More specific advice could be given IF one knew where you actually are in the State of Missouri, IF indeed you are in Missouri...I spent the majority of my life in the State and must admit I have no clue where "Flyover" is, I've never heard of it...While you have been offered some great 'general' collection advice on several species, most of it is unnecessary with the bald cypress, and in fact only lengthens the time factor...Mr. johng has certainly given good advice on the collection of this species...There are a few species we use for bonsai which are very easy to successfully collect, and the bald cypress is among the top...You do not need a large root ball, they are best bare rooted, they may be successfully trunk chopped during collection, the larger roots do need to be covered sufficiently to keep them moist the first year, and in my opinion the prime time to collect is when the 'green zits' are clearly viable, but most haven't opened yet...There are very few species capable of creating roots where there are none, and popping buds where there is no indication of a node as well as the bald cypress...In my experience the single most detrimental thing you can do to lose a bald cypress is allow it to become dry...With better understanding of where you are actually located it is probable one could even pinpoint with-in a couple weeks the best time to collect...

Regards
Behr

:) :) :)

Sorry- Behr,
Flyover was my attempt at humor .... I thought all of Mo. was flyover country. I've redone my
User CP. My cypress usually starts to show green later than everything else here, as much as a month after the apples bloom.

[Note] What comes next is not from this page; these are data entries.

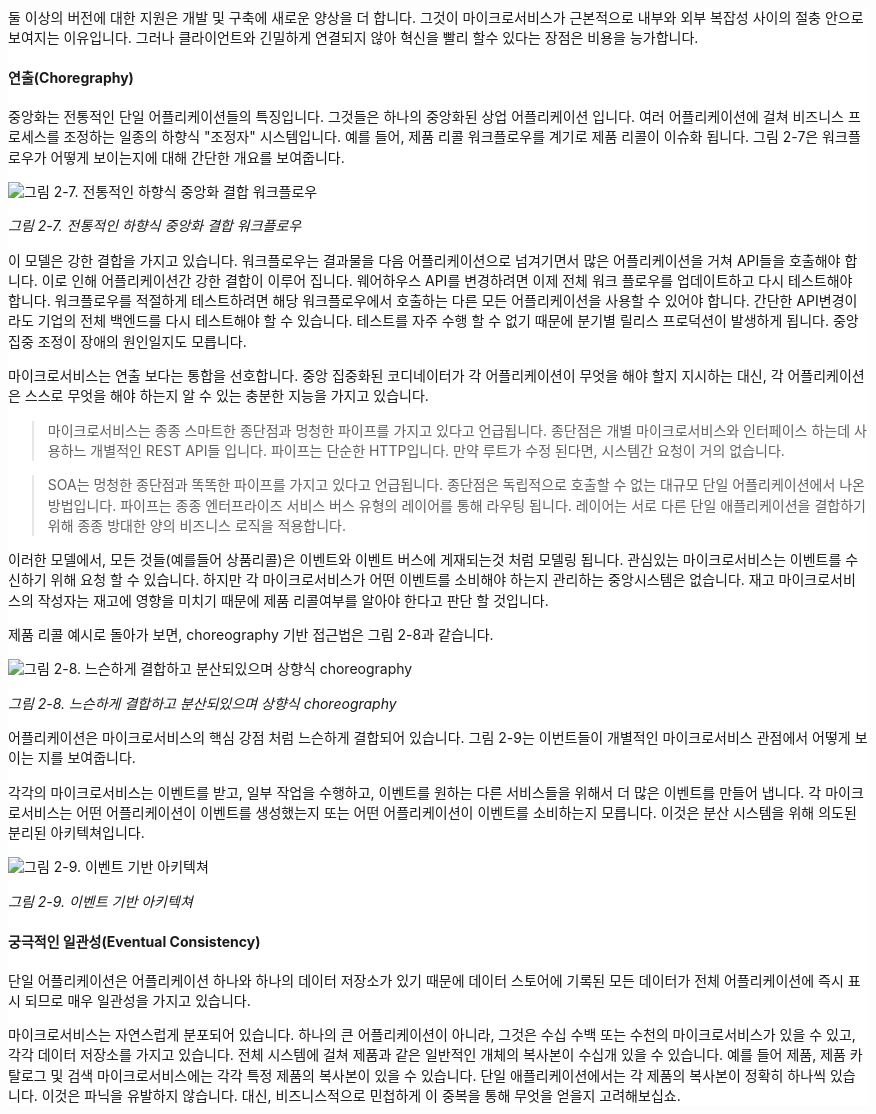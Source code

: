 둘 이상의 버전에 대한 지원은 개발 및 구축에 새로운 양상을 더 합니다. 그것이 마이크로서비스가 근본적으로 내부와 외부 복잡성 사이의 절충 안으로 보여지는 이유입니다.
그러나 클라이언트와 긴밀하게 연결되지 않아 혁신을 빨리 할수 있다는 장점은 비용을 능가합니다.

#### 연출(Choregraphy)
중앙화는 전통적인 단일 어플리케이션들의 특징입니다. 그것들은 하나의 중앙화된 상업 어플리케이션 입니다. 여러 어플리케이션에 걸쳐 비즈니스 프로세스를 조정하는 일종의 하향식 "조정자" 시스템입니다. 예를 들어, 제품 리콜 워크플로우를 계기로 제품 리콜이 이슈화 됩니다. 그림 2-7은 워크플로우가 어떻게 보이는지에 대해 간단한 개요를 보여줍니다.

![그림 2-7. 전통적인 하향식 중앙화 결합 워크플로우](https://raw.githubusercontent.com/l4zyg33k/Microservices4ModernCommerce/master/figures/fig2-7.png)

_그림 2-7. 전통적인 하향식 중앙화 결합 워크플로우_

이 모델은 강한 결합을 가지고 있습니다. 워크플로우는 결과물을 다음 어플리케이션으로 넘겨기면서 많은 어플리케이션을 거쳐 API들을 호출해야 합니다. 이로 인해 어플리케이션간 강한 결합이 이루어 집니다. 웨어하우스 API를 변경하려면 이제 전체 워크 플로우를 업데이트하고 다시 테스트해야 합니다. 워크플로우를 적절하게 테스트하려면 해당 워크플로우에서 호출하는 다른 모든 어플리케이션을 사용할 수 있어야 합니다. 간단한 API변경이라도 기업의 전체 백엔드를 다시 테스트해야 할 수 있습니다. 테스트를 자주 수행 할 수 없기 때문에 분기별 릴리스 프로덕션이 발생하게 됩니다. 중앙 집중 조정이 장애의 원인일지도 모릅니다.

마이크로서비스는 연출 보다는 통합을 선호합니다. 중앙 집중화된 코디네이터가 각 어플리케이션이 무엇을 해야 할지 지시하는 대신, 각 어플리케이션은 스스로 무엇을 해야 하는지 알 수 있는 충분한 지능을 가지고 있습니다. 

> 마이크로서비스는 종종 스마트한 종단점과 멍청한 파이프를 가지고 있다고 언급됩니다. 
> 종단점은 개별 마이크로서비스와 인터페이스 하는데 사용하느 개별적인 REST API들 입니다. 
> 파이프는 단순한 HTTP입니다.
> 만약 루트가 수정 된다면, 시스템간 요청이 거의 없습니다.

> SOA는 멍청한 종단점과 똑똑한 파이프를 가지고 있다고 언급됩니다.
> 종단점은 독립적으로 호출할 수 없는 대규모 단일 어플리케이션에서 나온 방법입니다.
> 파이프는 종종 엔터프라이즈 서비스 버스 유형의 레이어를 통해 라우팅 됩니다.
> 레이어는 서로 다른 단일 애플리케이션을 결합하기 위해 종종 방대한 양의 비즈니스 로직을 적용합니다.

이러한 모델에서, 모든 것들(예를들어 상품리콜)은 이벤트와 이벤트 버스에 게재되는것 처럼 모델링 됩니다. 관심있는 마이크로서비스는 이벤트를 수신하기 위해 요청 할 수 있습니다. 하지만 각 마이크로서비스가 어떤 이벤트를 소비해야 하는지 관리하는 중앙시스템은 없습니다. 재고 마이크로서비스의 작성자는 재고에 영향을 미치기 때문에 제품 리콜여부를 알아야 한다고 판단 할 것입니다. 

제품 리콜 예시로 돌아가 보면, choreography 기반 접근법은 그림 2-8과 같습니다.

![그림 2-8. 느슨하게 결합하고 분산되있으며 상향식 choreography](https://raw.githubusercontent.com/l4zyg33k/Microservices4ModernCommerce/master/figures/fig2-8.png)

_그림 2-8. 느슨하게 결합하고 분산되있으며 상향식 choreography_

어플리케이션은 마이크로서비스의 핵심 강점 처럼 느슨하게 결합되어 있습니다. 그림 2-9는 이번트들이 개별적인 마이크로서비스 관점에서 어떻게 보이는 지를 보여줍니다.

각각의 마이크로서비스는 이벤트를 받고, 일부 작업을 수행하고, 이벤트를 원하는 다른 서비스들을 위해서 더 많은 이벤트를 만들어 냅니다. 각 마이크로서비스는 어떤 어플리케이션이 이벤트를 생성했는지 또는 어떤 어플리케이션이 이벤트를 소비하는지 모릅니다. 이것은 분산 시스템을 위해 의도된 분리된 아키텍쳐입니다.

![그림 2-9. 이벤트 기반 아키텍쳐](https://raw.githubusercontent.com/l4zyg33k/Microservices4ModernCommerce/master/figures/fig2-9.png)

_그림 2-9. 이벤트 기반 아키텍쳐_

#### 궁극적인 일관성(Eventual Consistency)
단일 어플리케이션은 어플리케이션 하나와 하나의 데이터 저장소가 있기 때문에 데이터 스토어에 기록된 모든 데이터가 전체 어플리케이션에 즉시 표시 되므로 매우 일관성을 가지고 있습니다. 

마이크로서비스는 자연스럽게 분포되어 있습니다. 하나의 큰 어플리케이션이 아니라, 그것은 수십 수백 또는 수천의 마이크로서비스가 있을 수 있고, 각각 데이터 저장소를 가지고 있습니다. 전체 시스템에 걸쳐 제품과 같은 일반적인 개체의 복사본이 수십개 있을 수 있습니다. 예를 들어 제품, 제품 카탈로그 및 검색 마이크로서비스에는 각각 특정 제품의 복사본이 있을 수 있습니다. 단일 애플리케이션에서는 각 제품의 복사본이 정확히 하나씩 있습니다. 이것은 파닉을 유발하지 않습니다. 대신, 비즈니스적으로 민첩하게 이 중복을 통해 무엇을 얻을지 고려해보십쇼.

I am really more concerned with the survival of the tree than with how much time everything takes. If you've seen any of my other posts, you know I have a tendency to be impatient, but I'll not rush this. If I screw this up, I can't just pop down to my local swamp .... I'm about as far from the bootheel as I can be and still have a Missouri address. Obviously no one can assure me that this way or that way is guaranteed to succeed, and I'm definitely going to dig the tree, but above all I want to be as sure as I can be that the tree will survive. I've had success with maples both bare rooting then re-planting, and with digging in and around the existing roots to cut the big ones so they will send out finer feeder roots. I'm happy to get opinions from all collectors. And I thank you for yours!